Por ello, la patronal destaca que las nucleares vienen solicitando "reiteradamente una revisión de la elevadísima fiscalidad" que soportan, y demandan una retribución "ajustada pero razonable que haga viable una tecnología que es indispensable para la descarbonización de la generación de electricidad, contemplada en el Plan Nacional Integrado de Energía y Clima (PNIEC)" 2021-2030.

Foro Nuclear pone en valor la aportación de la nuclear, con más de una quinta parte de la energía eléctrica consumida en España, asegurando que dota de una gran estabilidad al sistema eléctrico y que es la que más contribuye a la descarbonización.

Sentencia con que este contexto de mercado futuro le conduce a "la quiebra técnica", con una destrucción de caja acumulada de 2.400 millones de euros en los próximos diez ejercicios que no le permitirá recuperar las futuras inversiones por valor de 3.000 millones de euros.

Las medidas puestas en marcha por el Gobierno para abaratar la factura de la luz harán que las energéticas afronten el pago de unos 8.000 millones de euros.
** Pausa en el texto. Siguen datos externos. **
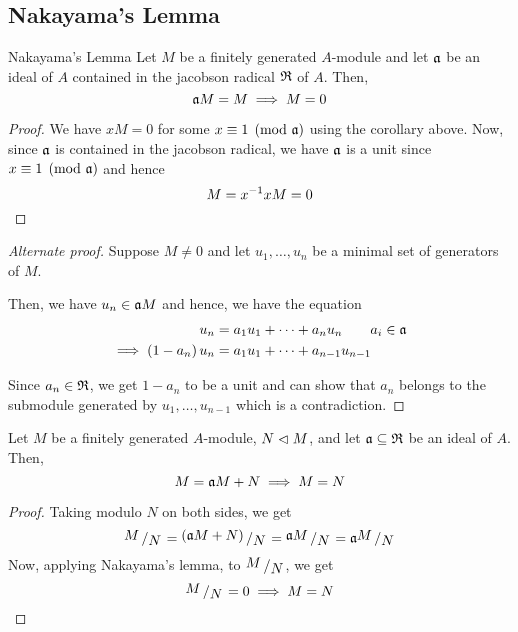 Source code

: \subsection{Nakayama's Lemma}

\begin{theorem}{Nakayama's Lemma}{}
	Let \(M\) be a finitely generated \(A\)-module and let \(\mathfrak{a}\) be
	an ideal of \(A\) contained in the jacobson radical \(\mathfrak{R}\) of \(A\).
	Then,
	\[
		\mathfrak{a} M = M \implies M = 0
	\]
\end{theorem}


\begin{proof}
	We have \(xM = 0\) for some \(x \equiv 1 \pmod{\mathfrak{a}}\) using the
	corollary above.
	Now, since \(\mathfrak{a}\) is contained in the jacobson radical, we have
	\(\mathfrak{a}\) is a unit since \(x \equiv 1 \pmod{\mathfrak{a}}\) and hence
	\[
		M = x^{-1} x M = 0 \qedhere
	\]
\end{proof}

\begin{proof}[Alternate proof]
	Suppose \(M \neq 0\) and let \(u_1, \ldots, u_n\) be a minimal set of
	generators of \(M\).

	Then, we have \(u_n \in \mathfrak{a} M\) and hence, we have the equation
	\begin{align*}
		u_n &= a_1 u_1 + \cdots + a_n u_n \quad\quad a_i \in \mathfrak{a} \\
		\implies \left( 1 - a_n \right) u_n &= a_1 u_1 + \cdots + a_{n-1} u_{n-1}
	\end{align*}

	Since \(a_n \in \mathfrak{R}\), we get \(1-a_n\) to be a unit and can show that
	\(a_n\) belongs to the submodule generated by \(u_1, \ldots, u_{n-1}\)
	which is a contradiction.
\end{proof}

\begin{corollary}{}{}
	Let \(M\) be a finitely generated \(A\)-module, \(N \vartriangleleft M\),
	and let \(\mathfrak{a} \subseteq \mathfrak{R}\) be an ideal of \(A\).
	Then,
	\[
		M = \mathfrak{a} M + N \implies M = N
	\]
\end{corollary}

\begin{proof}
	Taking modulo \(N\) on both sides, we get
	\[
		\bigslant{M}{N} = \bigslant{(\mfa M + N)}{N} = \bigslant{\mfa M}{N}
		= \mfa \bigslant{M}{N}
	\]
	Now, applying Nakayama's lemma, to \(\bigslant{M}{N}\), we get
	\[
		\bigslant{M}{N} = 0 \implies M = N \qedhere
	\]
\end{proof}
El plan para reducir windfall profits de las nucleares e hidráulicas supondrá un recorte de 1.000 millones de euros de la retribución que reciben las empresas, que también deberán asumir los costes asociados al régimen retributivo específico de las renovables, cogeneración y residuos (Recore), de entre 6.500 y 7.000 millones.
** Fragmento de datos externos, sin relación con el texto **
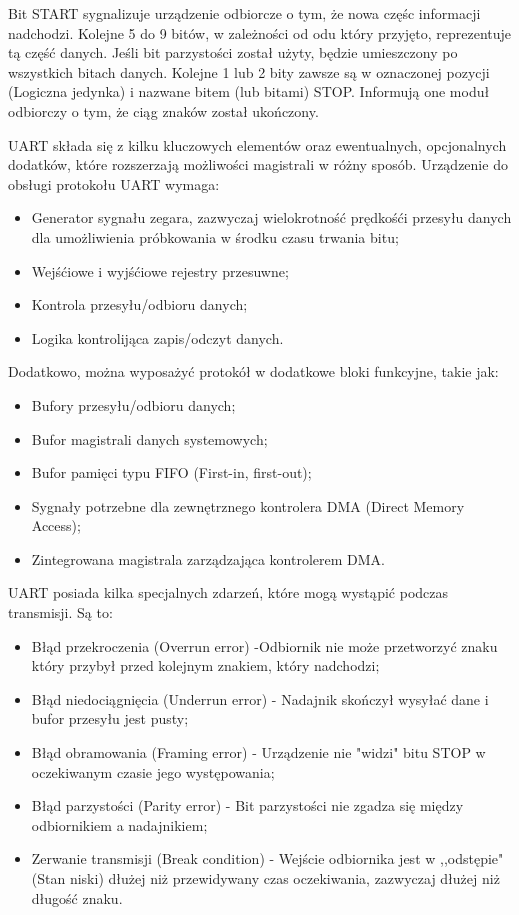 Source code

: \documentclass[12pt,a4paper,oneside]{memoir}
\begin{document}
\par Bit START sygnalizuje urządzenie odbiorcze o tym, że nowa częśc informacji nadchodzi. Kolejne 5 do 9 bitów, w zależności od odu który przyjęto, reprezentuje tą część danych. Jeśli bit parzystości został użyty, będzie umieszczony po wszystkich bitach danych. Kolejne 1 lub 2 bity zawsze są w oznaczonej pozycji (Logiczna jedynka) i nazwane bitem (lub bitami) STOP. Informują one moduł odbiorczy o tym, że ciąg znaków został ukończony.
\par UART składa się z kilku kluczowych elementów oraz ewentualnych, opcjonalnych dodatków, które rozszerzają możliwości magistrali w różny sposób.
Urządzenie  do obsługi protokołu UART wymaga:
\begin{itemize}
	\item Generator sygnału zegara, zazwyczaj wielokrotność prędkośći przesyłu danych dla umożliwienia próbkowania w środku czasu trwania bitu;
	\item Wejśćiowe i wyjśćiowe rejestry przesuwne;
	\item Kontrola przesyłu/odbioru danych;
	\item Logika kontrolijąca zapis/odczyt danych.
\end{itemize}
Dodatkowo, można wyposażyć protokół w dodatkowe bloki funkcyjne, takie jak:
\begin{itemize}
	\item Bufory przesyłu/odbioru danych;
	\item Bufor magistrali danych systemowych;
	\item Bufor pamięci typu FIFO (First-in, first-out);
	\item Sygnały potrzebne dla zewnętrznego kontrolera DMA (Direct Memory Access);
	\item Zintegrowana magistrala zarządzająca kontrolerem DMA.
\end{itemize}
\par UART posiada kilka specjalnych zdarzeń, które mogą wystąpić podczas transmisji. Są to:
\begin{itemize}
	\item Błąd przekroczenia (Overrun error) -Odbiornik nie może przetworzyć znaku który przybył przed kolejnym znakiem, który nadchodzi;
	\item Błąd niedociągnięcia (Underrun error) - Nadajnik skończył wysyłać dane i bufor przesyłu jest pusty;
	\item Błąd obramowania (Framing error) - Urządzenie nie "widzi" bitu STOP w oczekiwanym czasie jego występowania;
	\item Błąd parzystości (Parity error) - Bit parzystości nie zgadza się między odbiornikiem a nadajnikiem;
	\item Zerwanie transmisji (Break condition) - Wejście odbiornika jest w ,,odstępie" (Stan niski) dłużej niż przewidywany czas oczekiwania, zazwyczaj dłużej niż długość znaku.
\end{itemize}
\newpage
\end{document}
La vicepresidenta cuarta y ministra para la Transición Ecológica y el Reto Demográfico, Teresa Ribera, opina al contrario que la patronal y no teme un cierre acelerado del parque nuclear antes de 2035 por parte de las empresas. Defiende que ahora hay unos precios de 50 euros la tonelada de CO2 y de más de 80 euros el megavatio hora (MWh) en la electricidad, mejores incluso que cuando se alcanzó el acuerdo [20 euros por tonelada de CO2 y de 50 euros por MWh] y que garantizan "la rentabilidad" de estas explotaciones con total seguridad.